1. Defined Area and Data Gathering

The first step in our process is to define the area for analysis and gather the necessary data. Users can select any area for street analysis using Python and Grasshopper. Here’s how it works:

  • Area Selection:
    • Python Script: We create a Python script that allows users to select a boundary area based on coordinates. This script identifies the center points of streets and coordinates from OpenStreetMap (OSM).
    • API Request: Using these coordinates, the script requests Google Street View data via an API. Note that accessing Google Street View data may require payment, so in this example, we use a dataset provided in class.
  • Required Inputs:
    • Google Street Panorama Images: Images with filenames for reference.
    • Shapefile of Streets: A shapefile representing the streets in the study area.
    • CSV File: A CSV file containing x and y coordinates and corresponding image codes.
  • Integration with Grasshopper:
    • In Grasshopper, these inputs are connected and mapped to visualize the street images on a map.
    • Users can crop specific boundary areas for focused study, and the image paths are then sent to the next process for depth analysis.
Site Area: Bounding Box within Barcelona
Collection of Images of Barcelona’s City Street Panoramas [Credit]

2. Depth image processing

An exposed API connection using stable diffusion through the frameworks of A1111, we can effectively transform panoramic street images into depth images. This process involves the following steps:

  • Conversion Process: The ControlNet (Midas) tool analyzes the color image and converts it into a depth image. In the depth image, lighter shades (closer to white) indicate objects nearer to the camera, while darker shades (closer to black) represent objects further away. This objectively indicates elements in the panorama that are closer and further away from the center of the street.
  • Applications: These depth images help in understanding the spatial arrangement and distances within the 2D images, providing a pseudo-3D perspective that can be crucial for various analyses.
Site Area; Bounding area with depth images projected

3. Images clustering

The depth images were then clustered using t-SNE for dimensionality reduction and K-Means clustering, with the optimal number of clusters determined by silhouette scoring. The script allowed for either user-defined clustering or automated determination of cluster count based on dataset analysis. Finally, the clustered images were saved into directories corresponding to their cluster labels, facilitating the analysis of street characteristics and distribution across the city.
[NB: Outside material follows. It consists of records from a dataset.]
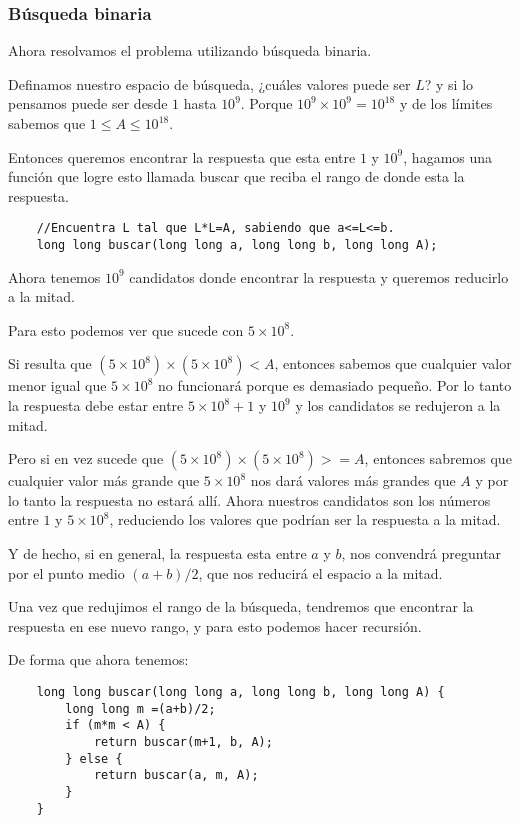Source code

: \subsubsection*{Búsqueda binaria}
Ahora resolvamos el problema utilizando búsqueda binaria.

Definamos nuestro espacio de búsqueda, ¿cuáles valores puede ser \(L\)? y si lo pensamos puede ser desde \(1\) hasta \(10^9\). Porque \(10^9\times 10^9=10^{18}\) y de los límites sabemos que \(1\leq A\leq 10^{18}\).

Entonces queremos encontrar la respuesta que esta entre \(1\) y \(10^9\), hagamos una función que logre esto llamada buscar que reciba el rango de donde esta la respuesta.

\begin{lstlisting}
	//Encuentra L tal que L*L=A, sabiendo que a<=L<=b.
	long long buscar(long long a, long long b, long long A);
\end{lstlisting}

Ahora tenemos \(10^9\) candidatos donde encontrar la respuesta y queremos reducirlo a la mitad. 

Para esto podemos ver que sucede con \(5\times10^8\). 

Si resulta que \((5\times10^8)\times(5\times10^8) <A\), entonces sabemos que cualquier valor menor igual que \(5 \times 10^8\) no funcionará porque es demasiado pequeño. Por lo tanto la respuesta debe estar entre \(5\times 10^8 +1\) y \(10^9\) y los candidatos se redujeron a la mitad.

Pero si en vez sucede que \((5\times10^8)\times(5\times10^8) >=A\), entonces sabremos que cualquier valor más grande que \(5\times 10^8\) nos dará valores más grandes que \(A\) y por lo tanto la respuesta no estará allí. Ahora nuestros candidatos son los números entre \(1\) y \(5\times 10^8\), reduciendo los valores que podrían ser la respuesta a la mitad.

Y de hecho, si en general, la respuesta esta entre \(a\) y \(b\), nos convendrá preguntar por el punto medio \((a+b)/2\), que nos reducirá el espacio a la mitad.

Una vez que redujimos el rango de la búsqueda, tendremos que encontrar la respuesta en ese nuevo rango, y para esto podemos hacer recursión.

De forma que ahora tenemos:
\begin{lstlisting}
	long long buscar(long long a, long long b, long long A) {
		long long m =(a+b)/2;
		if (m*m < A) {
			return buscar(m+1, b, A);
		} else {
			return buscar(a, m, A);
		}
	} 
\end{lstlisting}

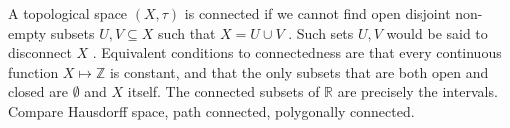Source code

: A topological space  $ (X, \tau ) $  is connected if
we cannot find open disjoint non-empty subsets  $ U,V \subseteq  X $  such that
 $ X=U \cup V $ . Such sets  $ U,V $  would be said to  disconnect  $ X $ .
Equivalent conditions to connectedness are that every
continuous
function  $ X \mapsto \mathbb{Z} $  is constant, and that the only subsets that are both open and closed
are  $  \emptyset $  and  $ X $  itself. The connected subsets of  $  \mathbb{R} $  are
precisely the intervals.
Compare Hausdorff space, path connected, polygonally connected.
The data collection involved gathering and pre-processing the substantial dataset of panoramic urban streetscape images from each neighborhood (barrio) of Barcelona.

Once we have our depth images, the next step is to analyze and cluster these images to identify patterns and group similar images together. This is where Python and machine learning techniques come into play:

  • Analysis Using Python: We use Python scripts to read the depth images from a directory and perform clustering analysis.
  • Clustering with t-SNE: By employing machine learning algorithms like t-SNE (t-Distributed Stochastic Neighbor Embedding), we can visualize and cluster the depth images accurately. This helps in identifying distinct groups based on the depth information.
  • User-defined Clustering: Users can set the number of expected clusters, and the Python script will automatically calculate and separate the images into the specified groups. The clustered images are then saved into respective directories.
Extraction of features from the images were used for clustering, before and after 3D Depth Mapping
Panoramic views processed (t-SNE) as a grid layout
Depth images processed (t-SNE) as a grid layout
Image clustering involves organizing street images into directories based on shared characteristics, effectively grouping images that exhibit similar features within the city.

4. 3D analysis and visualizing

By interpreting the bar graph, users can understand the distribution of distances in the depth image. For instance, if most bars are tall in the lower range (0-30 meters), it indicates that many objects in the scene are close to the camera. Conversely, if the taller bars are in the higher range (70-100 meters), most objects are far from the camera.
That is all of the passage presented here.